Another thing if the length of each column. As you can see on this example reanalysis_specific_humidity_g_per_kg
is a useful feature (one of the best we have) with 2 minimum values of MAE
. When we have a case like this we usually selecting a shorter vector. So the decision is to select a vector length of 14 instead of 27, even if both have the same value of MAE (30).
Another thing to discuss is the last column. Some of the columns shouldn’t be treated as a vector, instead they should be used as a single feature. weekofyear
column contains a week number for a given training example. There is no point in sending a vector of week numbers to the model because it always increases by 1 for every week. But it’s still important to look at this column because it clearly shows how length affects accuracy.
Some tradeoffs
Sometimes you might want to make some tradeoffs when selecting vector length. Look on feature 15 (station_min_temp_c
). It scores 35 MAE with a length of 3 and then beats that score with a length of 26. The difference between two scores is only 1 and we’re adding 23 extra features just to get that 1 MAE. You have to remember that when building a model with multiple features, at the end length of your input vector is a sum of all vectors you’ve selected. Increasing input length by 23 forces you to have more training data and a larger model. In this case, I would personally select a 3 item vector rather than 26, or just test two different models. If the result won’t improve when changing from 3 to 26 items you should use 3 because it produces a simpler hypothesis (according to the Occam’s razor rule).

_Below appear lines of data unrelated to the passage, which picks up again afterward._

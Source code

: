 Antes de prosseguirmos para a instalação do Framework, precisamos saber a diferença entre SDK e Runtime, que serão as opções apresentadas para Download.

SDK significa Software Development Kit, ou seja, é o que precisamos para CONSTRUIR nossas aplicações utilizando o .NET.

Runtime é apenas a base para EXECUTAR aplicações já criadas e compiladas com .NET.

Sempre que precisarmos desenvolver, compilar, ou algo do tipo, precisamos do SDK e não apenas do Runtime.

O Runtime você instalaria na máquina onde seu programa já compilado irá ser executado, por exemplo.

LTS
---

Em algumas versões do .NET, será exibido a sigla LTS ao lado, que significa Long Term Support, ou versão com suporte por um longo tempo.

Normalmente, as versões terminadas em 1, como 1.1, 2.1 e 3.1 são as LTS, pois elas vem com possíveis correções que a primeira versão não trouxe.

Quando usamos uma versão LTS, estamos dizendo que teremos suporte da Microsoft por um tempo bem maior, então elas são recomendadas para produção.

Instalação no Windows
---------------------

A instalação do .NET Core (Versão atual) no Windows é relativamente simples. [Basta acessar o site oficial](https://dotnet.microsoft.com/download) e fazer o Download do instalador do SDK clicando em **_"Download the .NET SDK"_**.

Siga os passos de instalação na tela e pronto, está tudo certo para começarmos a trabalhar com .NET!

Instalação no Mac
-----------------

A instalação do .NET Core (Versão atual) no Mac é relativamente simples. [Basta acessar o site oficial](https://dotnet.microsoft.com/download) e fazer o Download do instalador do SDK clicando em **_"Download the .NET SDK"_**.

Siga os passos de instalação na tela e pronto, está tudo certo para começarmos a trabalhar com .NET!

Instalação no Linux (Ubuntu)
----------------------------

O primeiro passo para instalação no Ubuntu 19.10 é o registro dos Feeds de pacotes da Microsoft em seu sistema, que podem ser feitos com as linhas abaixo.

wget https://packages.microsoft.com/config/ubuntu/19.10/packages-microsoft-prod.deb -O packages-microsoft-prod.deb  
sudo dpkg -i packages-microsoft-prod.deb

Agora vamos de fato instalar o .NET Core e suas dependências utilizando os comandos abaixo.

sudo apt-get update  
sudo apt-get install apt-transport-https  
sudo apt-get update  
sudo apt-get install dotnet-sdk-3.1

Mistakes when selecting features without extended PPS
The last thing I want to show you is how easy is to make a mistake when selecting features without this method. Let’s look at columns 4 (reanalysis_dew_point_temp_k
) and 11 (reanalysis_tdtr_k
). You can tell just by looking at them that column 4 has a better predicting capability. But if you were selecting the length of those vectors by hand (or random) you can make reanalysis_dew_point_temp_k
worse than reanalysis_tdtr_k
. Without any prior knowledge about this feature, you can select its length to be 3 which gives us MAE of 38 which is worse than 37 scored by column 11 in row 21. That way you’ve just made one of the best features you have as useful as one of the worst features you have.
Conclusion
The extended version of PPS is a powerful tool to select a set of features while building your model. Sometimes it might leed to a deeper understanding of the data event without expert knowledge on the subject. Even if it might take a while to calculate all PPS for different lengths of input vectors it is a time well spent. EDA (Exploratory Data Analysis) is still one of the most important parts of every Data Science/Machine Learning project, and you shouldn’t skip it or just limit yourself to the default set of tools.